Problem to solve:
Each entry should be transcribed exactly as written, and any picture left out.
┌─ The input
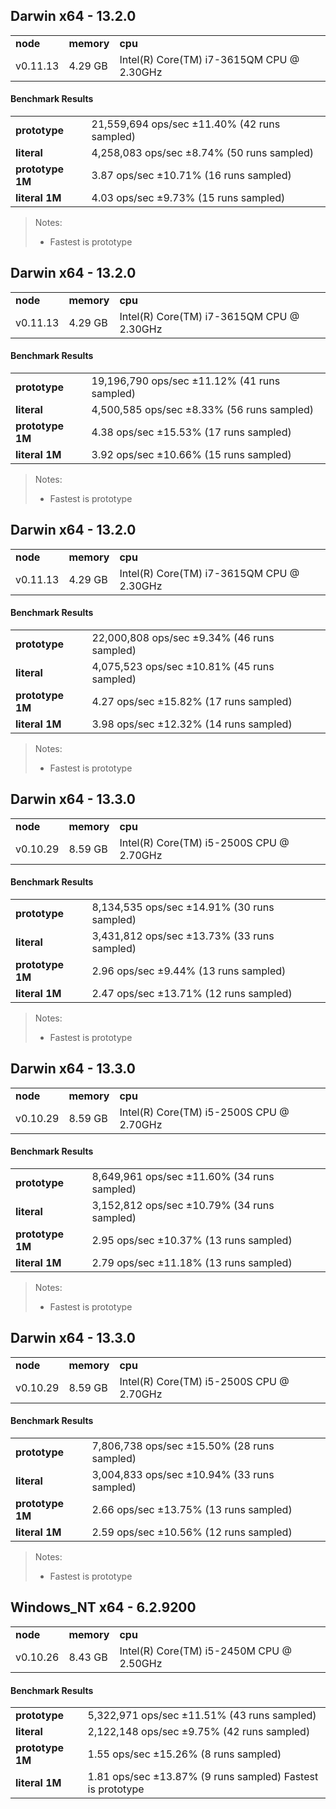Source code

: Darwin x64 - 13.2.0
-----

<table><tr><td><b>node</b></td><td><b>memory</b></td><td><b>cpu</b></td></tr><tr><td>v0.11.13</td><td>4.29 GB</td><td>Intel(R) Core(TM) i7-3615QM CPU @ 2.30GHz</td></tr></table>

#### Benchmark Results ####

<table><tr><td><b>prototype</b></td><td>21,559,694 ops/sec ±11.40% (42 runs sampled)
</td></tr><tr><td><b>literal</b></td><td>4,258,083 ops/sec ±8.74% (50 runs sampled)
</td></tr><tr><td><b>prototype 1M</b></td><td>3.87 ops/sec ±10.71% (16 runs sampled)
</td></tr><tr><td><b>literal 1M</b></td><td>4.03 ops/sec ±9.73% (15 runs sampled)
</td></tr></table>

> Notes:
> - Fastest is prototype


Darwin x64 - 13.2.0
-----

<table><tr><td><b>node</b></td><td><b>memory</b></td><td><b>cpu</b></td></tr><tr><td>v0.11.13</td><td>4.29 GB</td><td>Intel(R) Core(TM) i7-3615QM CPU @ 2.30GHz</td></tr></table>

#### Benchmark Results ####

<table><tr><td><b>prototype</b></td><td>19,196,790 ops/sec ±11.12% (41 runs sampled)
</td></tr><tr><td><b>literal</b></td><td>4,500,585 ops/sec ±8.33% (56 runs sampled)
</td></tr><tr><td><b>prototype 1M</b></td><td>4.38 ops/sec ±15.53% (17 runs sampled)
</td></tr><tr><td><b>literal 1M</b></td><td>3.92 ops/sec ±10.66% (15 runs sampled)
</td></tr></table>

> Notes:
> - Fastest is prototype


Darwin x64 - 13.2.0
-----

<table><tr><td><b>node</b></td><td><b>memory</b></td><td><b>cpu</b></td></tr><tr><td>v0.11.13</td><td>4.29 GB</td><td>Intel(R) Core(TM) i7-3615QM CPU @ 2.30GHz</td></tr></table>

#### Benchmark Results ####

<table><tr><td><b>prototype</b></td><td>22,000,808 ops/sec ±9.34% (46 runs sampled)
</td></tr><tr><td><b>literal</b></td><td>4,075,523 ops/sec ±10.81% (45 runs sampled)
</td></tr><tr><td><b>prototype 1M</b></td><td>4.27 ops/sec ±15.82% (17 runs sampled)
</td></tr><tr><td><b>literal 1M</b></td><td>3.98 ops/sec ±12.32% (14 runs sampled)
</td></tr></table>

> Notes:
> - Fastest is prototype


Darwin x64 - 13.3.0
-----

<table><tr><td><b>node</b></td><td><b>memory</b></td><td><b>cpu</b></td></tr><tr><td>v0.10.29</td><td>8.59 GB</td><td>Intel(R) Core(TM) i5-2500S CPU @ 2.70GHz</td></tr></table>

#### Benchmark Results ####

<table><tr><td><b>prototype</b></td><td>8,134,535 ops/sec ±14.91% (30 runs sampled)
</td></tr><tr><td><b>literal</b></td><td>3,431,812 ops/sec ±13.73% (33 runs sampled)
</td></tr><tr><td><b>prototype 1M</b></td><td>2.96 ops/sec ±9.44% (13 runs sampled)
</td></tr><tr><td><b>literal 1M</b></td><td>2.47 ops/sec ±13.71% (12 runs sampled)
</td></tr></table>

> Notes:
> - Fastest is prototype


Darwin x64 - 13.3.0
-----

<table><tr><td><b>node</b></td><td><b>memory</b></td><td><b>cpu</b></td></tr><tr><td>v0.10.29</td><td>8.59 GB</td><td>Intel(R) Core(TM) i5-2500S CPU @ 2.70GHz</td></tr></table>

#### Benchmark Results ####

<table><tr><td><b>prototype</b></td><td>8,649,961 ops/sec ±11.60% (34 runs sampled)
</td></tr><tr><td><b>literal</b></td><td>3,152,812 ops/sec ±10.79% (34 runs sampled)
</td></tr><tr><td><b>prototype 1M</b></td><td>2.95 ops/sec ±10.37% (13 runs sampled)
</td></tr><tr><td><b>literal 1M</b></td><td>2.79 ops/sec ±11.18% (13 runs sampled)
</td></tr></table>

> Notes:
> - Fastest is prototype


Darwin x64 - 13.3.0
-----

<table><tr><td><b>node</b></td><td><b>memory</b></td><td><b>cpu</b></td></tr><tr><td>v0.10.29</td><td>8.59 GB</td><td>Intel(R) Core(TM) i5-2500S CPU @ 2.70GHz</td></tr></table>

#### Benchmark Results ####

<table><tr><td><b>prototype</b></td><td>7,806,738 ops/sec ±15.50% (28 runs sampled)
</td></tr><tr><td><b>literal</b></td><td>3,004,833 ops/sec ±10.94% (33 runs sampled)
</td></tr><tr><td><b>prototype 1M</b></td><td>2.66 ops/sec ±13.75% (13 runs sampled)
</td></tr><tr><td><b>literal 1M</b></td><td>2.59 ops/sec ±10.56% (12 runs sampled)
</td></tr></table>

> Notes:
> - Fastest is prototype


Windows_NT x64 - 6.2.9200
-----

<table><tr><td><b>node</b></td><td><b>memory</b></td><td><b>cpu</b></td></tr><tr><td>v0.10.26</td><td>8.43 GB</td><td>Intel(R) Core(TM) i5-2450M CPU @ 2.50GHz</td></tr></table>

#### Benchmark Results ####

<table><tr><td><b>prototype</b></td><td>5,322,971 ops/sec ±11.51% (43 runs sampled)
</td></tr><tr><td><b>literal</b></td><td>2,122,148 ops/sec ±9.75% (42 runs sampled)
</td></tr><tr><td><b>prototype 1M</b></td><td>1.55 ops/sec ±15.26% (8 runs sampled)
</td></tr><tr><td><b>literal 1M</b></td><td>1.81 ops/sec ±13.87% (9 runs sampled)
Fastest is prototype
</td></tr>

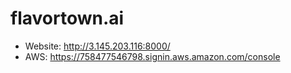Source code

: # flavortown.ai

- Website: http://3.145.203.116:8000/
- AWS: https://758477546798.signin.aws.amazon.com/console
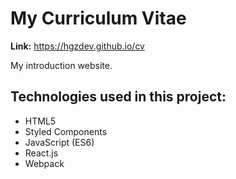 # My Curriculum Vitae

**Link:** https://hgzdev.github.io/cv

My introduction website.

## Technologies used in this project:

- HTML5
- Styled Components
- JavaScript (ES6)
- React.js
- Webpack
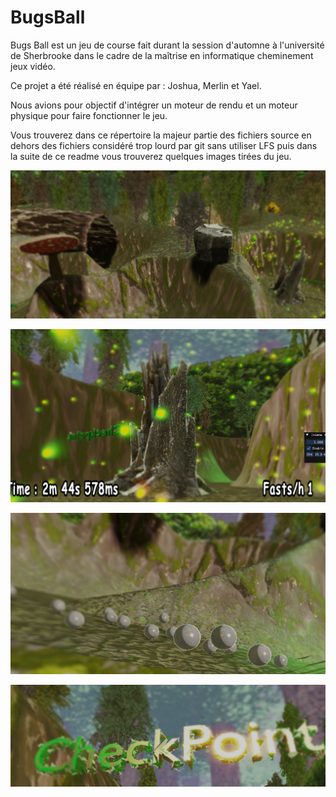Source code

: # BugsBall
Bugs Ball est un jeu de course fait durant la session d'automne à l'université de Sherbrooke dans le cadre de la maîtrise en informatique cheminement jeux vidéo.

Ce projet a été réalisé en équipe par : Joshua, Merlin et Yael.

Nous avions pour objectif d'intégrer un moteur de rendu et un moteur physique pour faire fonctionner le jeu.

Vous trouverez dans ce répertoire la majeur partie des fichiers source en dehors des fichiers considéré trop lourd par git sans utiliser LFS puis dans la suite de ce readme vous trouverez quelques images tirées du jeu.

 ![Vue globale](/Images/global.png "Vue globale de la carte")
 
 ![Image d'arber avec des lucioles](/Images/Arbre.png "Passage de l'arbre") 
 
 ![Bloom](/Images/bloom.png "Bloom") 
 
 ![Checkpoint](/Images/cp.png "Checkpoint")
└─
Solution to the problem:
Source code

: Darwin x64 - 13.2.0
-----

<table><tr><td><b>node</b></td><td><b>memory</b></td><td><b>cpu</b></td></tr><tr><td>v0.11.13</td><td>4.29 GB</td><td>Intel(R) Core(TM) i7-3615QM CPU @ 2.30GHz</td></tr></table>

#### Benchmark Results ####

<table><tr><td><b>prototype</b></td><td>21,559,694 ops/sec ±11.40% (42 runs sampled)
</td></tr><tr><td><b>literal</b></td><td>4,258,083 ops/sec ±8.74% (50 runs sampled)
</td></tr><tr><td><b>prototype 1M</b></td><td>3.87 ops/sec ±10.71% (16 runs sampled)
</td></tr><tr><td><b>literal 1M</b></td><td>4.03 ops/sec ±9.73% (15 runs sampled)
</td></tr></table>

> Notes:
> - Fastest is prototype


Darwin x64 - 13.2.0
-----

<table><tr><td><b>node</b></td><td><b>memory</b></td><td><b>cpu</b></td></tr><tr><td>v0.11.13</td><td>4.29 GB</td><td>Intel(R) Core(TM) i7-3615QM CPU @ 2.30GHz</td></tr></table>

#### Benchmark Results ####

<table><tr><td><b>prototype</b></td><td>19,196,790 ops/sec ±11.12% (41 runs sampled)
</td></tr><tr><td><b>literal</b></td><td>4,500,585 ops/sec ±8.33% (56 runs sampled)
</td></tr><tr><td><b>prototype 1M</b></td><td>4.38 ops/sec ±15.53% (17 runs sampled)
</td></tr><tr><td><b>literal 1M</b></td><td>3.92 ops/sec ±10.66% (15 runs sampled)
</td></tr></table>

> Notes:
> - Fastest is prototype


Darwin x64 - 13.2.0
-----

<table><tr><td><b>node</b></td><td><b>memory</b></td><td><b>cpu</b></td></tr><tr><td>v0.11.13</td><td>4.29 GB</td><td>Intel(R) Core(TM) i7-3615QM CPU @ 2.30GHz</td></tr></table>

#### Benchmark Results ####

<table><tr><td><b>prototype</b></td><td>22,000,808 ops/sec ±9.34% (46 runs sampled)
</td></tr><tr><td><b>literal</b></td><td>4,075,523 ops/sec ±10.81% (45 runs sampled)
</td></tr><tr><td><b>prototype 1M</b></td><td>4.27 ops/sec ±15.82% (17 runs sampled)
</td></tr><tr><td><b>literal 1M</b></td><td>3.98 ops/sec ±12.32% (14 runs sampled)
</td></tr></table>

> Notes:
> - Fastest is prototype


Darwin x64 - 13.3.0
-----

<table><tr><td><b>node</b></td><td><b>memory</b></td><td><b>cpu</b></td></tr><tr><td>v0.10.29</td><td>8.59 GB</td><td>Intel(R) Core(TM) i5-2500S CPU @ 2.70GHz</td></tr></table>

#### Benchmark Results ####

<table><tr><td><b>prototype</b></td><td>8,134,535 ops/sec ±14.91% (30 runs sampled)
</td></tr><tr><td><b>literal</b></td><td>3,431,812 ops/sec ±13.73% (33 runs sampled)
</td></tr><tr><td><b>prototype 1M</b></td><td>2.96 ops/sec ±9.44% (13 runs sampled)
</td></tr><tr><td><b>literal 1M</b></td><td>2.47 ops/sec ±13.71% (12 runs sampled)
</td></tr></table>

> Notes:
> - Fastest is prototype


Darwin x64 - 13.3.0
-----

<table><tr><td><b>node</b></td><td><b>memory</b></td><td><b>cpu</b></td></tr><tr><td>v0.10.29</td><td>8.59 GB</td><td>Intel(R) Core(TM) i5-2500S CPU @ 2.70GHz</td></tr></table>

#### Benchmark Results ####

<table><tr><td><b>prototype</b></td><td>8,649,961 ops/sec ±11.60% (34 runs sampled)
</td></tr><tr><td><b>literal</b></td><td>3,152,812 ops/sec ±10.79% (34 runs sampled)
</td></tr><tr><td><b>prototype 1M</b></td><td>2.95 ops/sec ±10.37% (13 runs sampled)
</td></tr><tr><td><b>literal 1M</b></td><td>2.79 ops/sec ±11.18% (13 runs sampled)
</td></tr></table>

> Notes:
> - Fastest is prototype


Darwin x64 - 13.3.0
-----

<table><tr><td><b>node</b></td><td><b>memory</b></td><td><b>cpu</b></td></tr><tr><td>v0.10.29</td><td>8.59 GB</td><td>Intel(R) Core(TM) i5-2500S CPU @ 2.70GHz</td></tr></table>

#### Benchmark Results ####

<table><tr><td><b>prototype</b></td><td>7,806,738 ops/sec ±15.50% (28 runs sampled)
</td></tr><tr><td><b>literal</b></td><td>3,004,833 ops/sec ±10.94% (33 runs sampled)
</td></tr><tr><td><b>prototype 1M</b></td><td>2.66 ops/sec ±13.75% (13 runs sampled)
</td></tr><tr><td><b>literal 1M</b></td><td>2.59 ops/sec ±10.56% (12 runs sampled)
</td></tr></table>

> Notes:
> - Fastest is prototype


Windows_NT x64 - 6.2.9200
-----

<table><tr><td><b>node</b></td><td><b>memory</b></td><td><b>cpu</b></td></tr><tr><td>v0.10.26</td><td>8.43 GB</td><td>Intel(R) Core(TM) i5-2450M CPU @ 2.50GHz</td></tr></table>

#### Benchmark Results ####

<table><tr><td><b>prototype</b></td><td>5,322,971 ops/sec ±11.51% (43 runs sampled)
</td></tr><tr><td><b>literal</b></td><td>2,122,148 ops/sec ±9.75% (42 runs sampled)
</td></tr><tr><td><b>prototype 1M</b></td><td>1.55 ops/sec ±15.26% (8 runs sampled)
</td></tr><tr><td><b>literal 1M</b></td><td>1.81 ops/sec ±13.87% (9 runs sampled)
Fastest is prototype
</td></tr>

Source code

: # flavortown.ai

- Website: http://3.145.203.116:8000/
- AWS: https://758477546798.signin.aws.amazon.com/console
 # My Curriculum Vitae

**Link:** https://hgzdev.github.io/cv

My introduction website.

## Technologies used in this project:

- HTML5
- Styled Components
- JavaScript (ES6)
- React.js
- Webpack
Source code

: # BugsBall
Bugs Ball est un jeu de course fait durant la session d'automne à l'université de Sherbrooke dans le cadre de la maîtrise en informatique cheminement jeux vidéo.

Ce projet a été réalisé en équipe par : Joshua, Merlin et Yael.

Nous avions pour objectif d'intégrer un moteur de rendu et un moteur physique pour faire fonctionner le jeu.

Vous trouverez dans ce répertoire la majeur partie des fichiers source en dehors des fichiers considéré trop lourd par git sans utiliser LFS puis dans la suite de ce readme vous trouverez quelques images tirées du jeu.

 ![Vue globale](/Images/global.png "Vue globale de la carte")
 
 ![Image d'arber avec des lucioles](/Images/Arbre.png "Passage de l'arbre") 
 
 ![Bloom](/Images/bloom.png "Bloom") 
 
 ![Checkpoint](/Images/cp.png "Checkpoint")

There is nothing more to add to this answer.